Last night, I participated in three webinars hosted by  A team from a website called EdCite presented on the resources found at their site.  I would like to highlight some ideas that have resonated with me as I serve up my slice of knowledge from the EdCite Team.  As we approach the final quarter of the school year, teachers will find great test prep resources.

First, the EdCite team shared the Depth of Knowledge Circle Chart found here:

Depth of Knowledge Chart

They placed boxes around words on the Depth of Knowledge Circle Chart such as the following:

Level One Words (Recall):  Define, Name, Recall

Level Two Words (Skill/Concept):  Infer, Graph, Predict, Interpret, Distinguish

Level Three Words (Strategic Thinking):  Develop a Logical Argument, Cite Evidence

Level Four Words (Extended Thinking):  Create, Prove

Whether a teacher is teaching using the Common Core State Standards or not, the Level 3 and 4 Words are powerful.  As 21st Century Learners, our students need to be able to take a stand on a topic, justify their reasoning, and cite evidence from applicable sources.  They suggested that teachers could make multi-step multiple choice assignments that require students to read a passage from a text then have to answer a Part A and Part B Question.  For example, Part A of the question might read, “Circle the sentence that explains what might happen …” then Part B might read, “Circle the sentence from the text that supports your answer in Part A.”  This type of rigor built in to students reading lives would help them as they strategically think about text.

Second, EdCite studied types of questions that will appear in Smarter Balanced Assessments based on Common Core State Standards.  I took some screen shots of two circle graphs which show the types of questions on English Language Arts and Math tests.

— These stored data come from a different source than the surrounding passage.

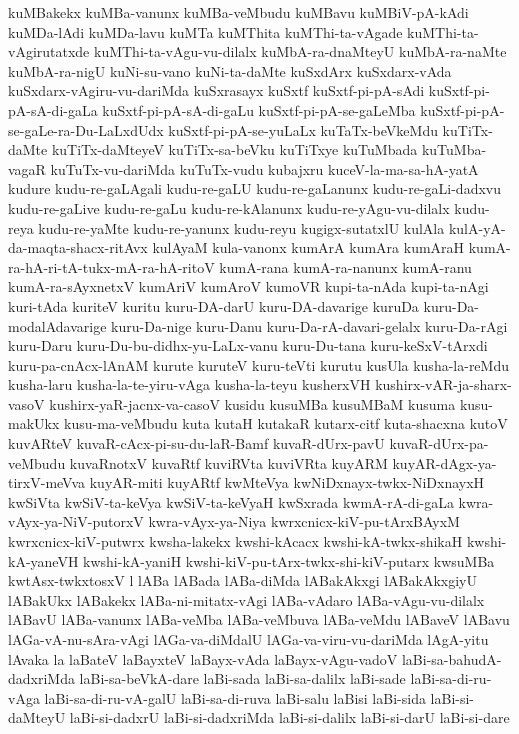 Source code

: {kuMBakekx
kuMBa-vanunx
kuMBa-veMbudu
kuMBavu
kuMBiV-pA-kAdi
kuMDa-lAdi
kuMDa-lavu
kuMTa
kuMThita
kuMThi-ta-vAgade
kuMThi-ta-vAgirutatxde
kuMThi-ta-vAgu-vu-dilalx
kuMbA-ra-dnaMteyU
kuMbA-ra-naMte
kuMbA-ra-nigU
kuNi-su-vano
kuNi-ta-daMte
kuSxdArx
kuSxdarx-vAda
kuSxdarx-vAgiru-vu-dariMda
kuSxrasayx
kuSxtf
kuSxtf-pi-pA-sAdi
kuSxtf-pi-pA-sA-di-gaLa
kuSxtf-pi-pA-sA-di-gaLu
kuSxtf-pi-pA-se-gaLeMba
kuSxtf-pi-pA-se-gaLe-ra-Du-LaLxdUdx
kuSxtf-pi-pA-se-yuLaLx
kuTaTx-beVkeMdu
kuTiTx-daMte
kuTiTx-daMteyeV
kuTiTx-sa-beVku
kuTiTxye
kuTuMbada
kuTuMba-vagaR
kuTuTx-vu-dariMda
kuTuTx-vudu
kubajxru
kuceV-la-ma-sa-hA-yatA
kudure
kudu-re-gaLAgali
kudu-re-gaLU
kudu-re-gaLanunx
kudu-re-gaLi-dadxvu
kudu-re-gaLive
kudu-re-gaLu
kudu-re-kAlanunx
kudu-re-yAgu-vu-dilalx
kudu-reya
kudu-re-yaMte
kudu-re-yanunx
kudu-reyu
kugigx-sutatxlU
kulAla
kulA-yA-da-maqta-shacx-ritAvx
kulAyaM
kula-vanonx
kumArA
kumAra
kumAraH
kumA-ra-hA-ri-tA-tukx-mA-ra-hA-ritoV
kumA-rana
kumA-ra-nanunx
kumA-ranu
kumA-ra-sAyxnetxV
kumAriV
kumAroV
kumoVR
kupi-ta-nAda
kupi-ta-nAgi
kuri-tAda
kuriteV
kuritu
kuru-DA-darU
kuru-DA-davarige
kuruDa
kuru-Da-modalAdavarige
kuru-Da-nige
kuru-Danu
kuru-Da-rA-davari-gelalx
kuru-Da-rAgi
kuru-Daru
kuru-Du-bu-didhx-yu-LaLx-vanu
kuru-Du-tana
kuru-keSxV-tArxdi
kuru-pa-cnAcx-lAnAM
kurute
kuruteV
kuru-teVti
kurutu
kusUla
kusha-la-reMdu
kusha-laru
kusha-la-te-yiru-vAga
kusha-la-teyu
kusherxVH
kushirx-vAR-ja-sharx-vasoV
kushirx-yaR-jacnx-va-casoV
kusidu
kusuMBa
kusuMBaM
kusuma
kusu-makUkx
kusu-ma-veMbudu
kuta
kutaH
kutakaR
kutarx-citf
kuta-shacxna
kutoV
kuvARteV
kuvaR-cAcx-pi-su-du-laR-Bamf
kuvaR-dUrx-pavU
kuvaR-dUrx-pa-veMbudu
kuvaRnotxV
kuvaRtf
kuviRVta
kuviVRta
kuyARM
kuyAR-dAgx-ya-tirxV-meVva
kuyAR-miti
kuyARtf
kwMteVya
kwNiDxnayx-twkx-NiDxnayxH
kwSiVta
kwSiV-ta-keVya
kwSiV-ta-keVyaH
kwSxrada
kwmA-rA-di-gaLa
kwra-vAyx-ya-NiV-putorxV
kwra-vAyx-ya-Niya
kwrxcnicx-kiV-pu-tArxBAyxM
kwrxcnicx-kiV-putwrx
kwsha-lakekx
kwshi-kAcacx
kwshi-kA-twkx-shikaH
kwshi-kA-yaneVH
kwshi-kA-yaniH
kwshi-kiV-pu-tArx-twkx-shi-kiV-putarx
kwsuMBa
kwtAsx-twkxtosxV
l
lABa
lABada
lABa-diMda
lABakAkxgi
lABakAkxgiyU
lABakUkx
lABakekx
lABa-ni-mitatx-vAgi
lABa-vAdaro
lABa-vAgu-vu-dilalx
lABavU
lABa-vanunx
lABa-veMba
lABa-veMbuva
lABa-veMdu
lABaveV
lABavu
lAGa-vA-nu-sAra-vAgi
lAGa-va-diMdalU
lAGa-va-viru-vu-dariMda
lAgA-yitu
lAvaka
la
laBateV
laBayxteV
laBayx-vAda
laBayx-vAgu-vadoV
laBi-sa-bahudA-dadxriMda
laBi-sa-beVkA-dare
laBi-sada
laBi-sa-dalilx
laBi-sade
laBi-sa-di-ru-vAga
laBi-sa-di-ru-vA-galU
laBi-sa-di-ruva
laBi-salu
laBisi
laBi-sida
laBi-si-daMteyU
laBi-si-dadxrU
laBi-si-dadxriMda
laBi-si-dalilx
laBi-si-darU
laBi-si-dare
}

It is interesting to me that in ELA, 64% of the text is Multiple Choice which means that there could be multi-step Part A and Part B-like questions.  Now that I am aware of this, I can design reading and writing assignments that ask students to respond in Part A and Part B format.  I plan to do more of this as I assign articles from Newsela or DogoNews to my students.  I will ask them to defend their position and write blog entries where they will develop a logical argument and cite evidence from the text.  Other students will respond to  the blogs by giving feedback on how well constructed their argument and how well  they cited evidence.   Incorporating more opportunities for students to explain their reasoning will be a goal of mine.

Third, I discovered EdCite’s website for the first time and the tremendous resources found there.  They have created multiple choice questions about reading passages by making them multi-select (Part A and Part B) or by having students cite evidence throughout the questions that they have placed on their site.  Teachers can make assignments for students using the resources at EdCite, send the link to students, or have students join the class by having them sign in with a Class Code.  Teachers can find assignments built by other teachers in their library and share their own creations with other teachers.  Teachers can customize for their classes by changing assignments easily to fit the needs of their classes by adding, editing or deleting questions that appear from other teachers.  See an example from a Fable at their website.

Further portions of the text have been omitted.